衆院予算委員会で民主党の岡田克也代表の質問に答える安倍晋三(しんぞう)首相。戦後70年談話に関する有識者会議では、さまざまな視点からの議論を尽くすことで、与党内や与論の理解を深めていく構えだ=2015年2月19日午後、国会・衆院第1委員室(酒巻俊介撮影)【拡大】
首相は、民主党政権下の2012年8月の産経新聞単独インタビューで、過去の植民地支配と侵略を謝罪した戦後50年の「村山富市首相談話」に関し「(河野洋平官房長官談話なども含め)全ての談話を見直す必要がある。新たな政府見解を出すべきだ」と明言。
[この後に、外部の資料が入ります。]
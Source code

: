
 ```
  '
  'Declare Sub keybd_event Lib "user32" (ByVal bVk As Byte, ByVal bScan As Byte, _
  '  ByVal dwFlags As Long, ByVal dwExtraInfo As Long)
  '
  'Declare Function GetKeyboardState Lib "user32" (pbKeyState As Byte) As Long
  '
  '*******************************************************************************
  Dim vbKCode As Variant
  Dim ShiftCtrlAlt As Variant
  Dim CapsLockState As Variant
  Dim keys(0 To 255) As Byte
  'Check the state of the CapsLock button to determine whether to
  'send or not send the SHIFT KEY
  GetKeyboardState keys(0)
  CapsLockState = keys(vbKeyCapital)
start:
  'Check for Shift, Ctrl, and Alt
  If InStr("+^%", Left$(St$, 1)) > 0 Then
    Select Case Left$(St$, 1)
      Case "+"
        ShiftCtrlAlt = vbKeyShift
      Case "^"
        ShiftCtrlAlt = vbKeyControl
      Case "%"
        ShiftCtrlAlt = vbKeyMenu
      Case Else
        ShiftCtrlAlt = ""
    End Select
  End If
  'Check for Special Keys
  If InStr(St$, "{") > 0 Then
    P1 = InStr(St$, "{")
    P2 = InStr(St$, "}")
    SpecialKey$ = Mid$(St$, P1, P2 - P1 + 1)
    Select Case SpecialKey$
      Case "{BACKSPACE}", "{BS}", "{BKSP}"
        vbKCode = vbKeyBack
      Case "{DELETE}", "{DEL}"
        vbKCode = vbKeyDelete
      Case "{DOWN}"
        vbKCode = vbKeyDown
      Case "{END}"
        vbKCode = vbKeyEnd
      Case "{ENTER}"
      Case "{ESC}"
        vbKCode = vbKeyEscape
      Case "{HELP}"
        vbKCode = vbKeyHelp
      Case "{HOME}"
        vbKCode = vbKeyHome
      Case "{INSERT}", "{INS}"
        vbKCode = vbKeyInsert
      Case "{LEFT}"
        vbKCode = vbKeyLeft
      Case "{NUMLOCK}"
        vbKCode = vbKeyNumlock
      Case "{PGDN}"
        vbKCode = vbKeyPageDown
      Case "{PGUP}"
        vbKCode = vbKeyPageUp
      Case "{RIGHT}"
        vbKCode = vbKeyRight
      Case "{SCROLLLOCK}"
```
12年12月に首相就任後は、歴代内閣の歴史認識を「全体として引き継いでいく」とトーンダウンさせたが、「首相の本音が村山談話の見直しなのは変わっていない」(周辺)という。
首相の強い意志
首相が強い意欲を持つ政策を実現させるため、首相が活用しているのが今回の21世紀構想懇のような有識者会議だ。短兵急に物事を進めた第1次政権の反省を踏まえ、有識者会議でさまざまに議論をさせながら、与党内や世論の理解を深めていく手法だ。昨年7月の集団的自衛権の行使容認の閣議決定前にも「安全保障の法的基盤の再構築に関する懇談会(安保法制懇)」で前さばきの議論をさせ、とりまとめを実現した。